— About this task —
For each line of the data below that holds "requests", copy the line.

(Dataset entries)
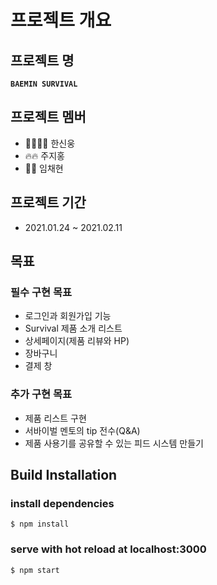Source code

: # 프로젝트 개요

## 프로젝트 명

**`BAEMIN SURVIVAL`**

## 프로젝트 멤버

- 💪🏻💪🏻 한신웅
- 🔥🔥 주지홍
- 🧐🧐 임채현

## 프로젝트 기간

- 2021.01.24 ~ 2021.02.11

## 목표

### 필수 구현 목표

- 로그인과 회원가입 기능
- Survival 제품 소개 리스트
- 상세페이지(제품 리뷰와 HP)
- 장바구니
- 결제 창

### 추가 구현 목표

- 제품 리스트 구현
- 서바이벌 멘토의 tip 전수(Q&A)
- 제품 사용기를 공유할 수 있는 피드 시스템 만들기

## Build Installation

### install dependencies

`$ npm install`

### serve with hot reload at localhost:3000

`$ npm start`
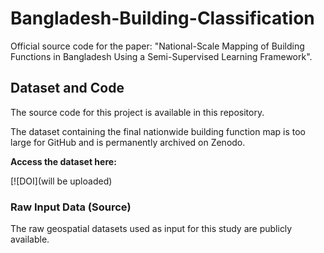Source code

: # Bangladesh-Building-Classification
Official source code for the paper: "National-Scale Mapping of Building Functions in Bangladesh Using a Semi-Supervised Learning Framework".


## Dataset and Code

The source code for this project is available in this repository. 

The dataset containing the final nationwide building function map is too large for GitHub and is permanently archived on Zenodo.

**Access the dataset here:**

[![DOI](will be uploaded)

### Raw Input Data (Source)

The raw geospatial datasets used as input for this study are publicly available.
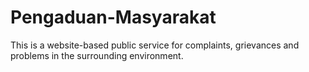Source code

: # Pengaduan-Masyarakat
This is a website-based public service for complaints, grievances and problems in the surrounding environment.
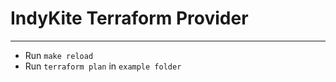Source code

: # IndyKite Terraform Provider

----

* Run `make reload`
* Run `terraform plan` in `example folder`
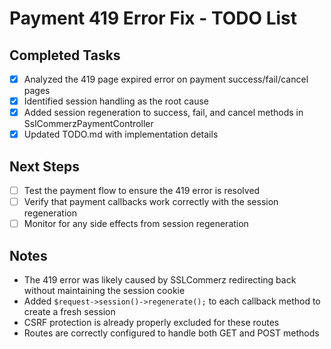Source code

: # Payment 419 Error Fix - TODO List

## Completed Tasks
- [x] Analyzed the 419 page expired error on payment success/fail/cancel pages
- [x] Identified session handling as the root cause
- [x] Added session regeneration to success, fail, and cancel methods in SslCommerzPaymentController
- [x] Updated TODO.md with implementation details

## Next Steps
- [ ] Test the payment flow to ensure the 419 error is resolved
- [ ] Verify that payment callbacks work correctly with the session regeneration
- [ ] Monitor for any side effects from session regeneration

## Notes
- The 419 error was likely caused by SSLCommerz redirecting back without maintaining the session cookie
- Added `$request->session()->regenerate();` to each callback method to create a fresh session
- CSRF protection is already properly excluded for these routes
- Routes are correctly configured to handle both GET and POST methods
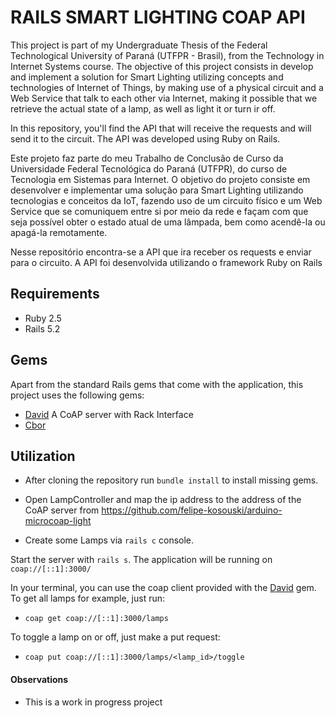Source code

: # RAILS SMART LIGHTING COAP API

This project is part of my Undergraduate Thesis of the 
Federal Technological University of Paraná (UTFPR - Brasil), from the 
Technology in Internet Systems course.
The objective of this project consists in develop and implement a 
solution for Smart Lighting utilizing concepts and 
technologies of Internet of Things, by making use of a physical circuit 
and a Web Service that talk to each other via Internet, 
making it possible that we retrieve the actual state of a lamp, 
as well as light it or turn ir off.

In this repository, you'll find the API that will receive the requests
and will send it to the circuit. The API was developed using Ruby on Rails.

Este projeto faz parte do meu Trabalho de Conclusão de Curso da 
Universidade Federal Tecnológica do Paraná (UTFPR), do curso de 
Tecnologia em Sistemas para Internet.
O objetivo do projeto consiste em desenvolver e implementar uma solução 
para Smart Lighting utilizando tecnologias e conceitos da IoT, 
fazendo uso de um circuito físico e um Web Service que se 
comuniquem entre si por meio da rede e façam com que seja possível 
obter o estado atual de uma lâmpada, bem como acendê-la ou apagá-la 
remotamente.

Nesse repositório encontra-se a API que ira receber os requests e 
enviar para o circuito. A API foi desenvolvida utilizando o framework 
Ruby on Rails

## Requirements
- Ruby 2.5
- Rails 5.2

## Gems
Apart from the standard Rails gems that come with the application, this project
uses the following gems: 
- [David](https://github.com/nning/david) A CoAP server with Rack Interface
- [Cbor](https://github.com/cabo/cbor-ruby)

## Utilization
- After cloning the repository run `bundle install` to install missing gems.
- Open LampController and map the ip address to the address of the CoAP server from https://github.com/felipe-kosouski/arduino-microcoap-light

- Create some Lamps via `rails c` console.

Start the server with `rails s`. The application will be running on
`coap://[::1]:3000/`

In your terminal, you can use the coap client provided with the
[David](https://github.com/nning/david) gem. To get all lamps for example,
just run: 
- `coap get coap://[::1]:3000/lamps`

To toggle a lamp on or off, just make a put request:
- `coap put coap://[::1]:3000/lamps/<lamp_id>/toggle`

#### Observations
- This is a work in progress project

— Result of this exercise —
In this repository, you'll find the API that will receive the requests
Nesse repositório encontra-se a API que ira receber os requests e 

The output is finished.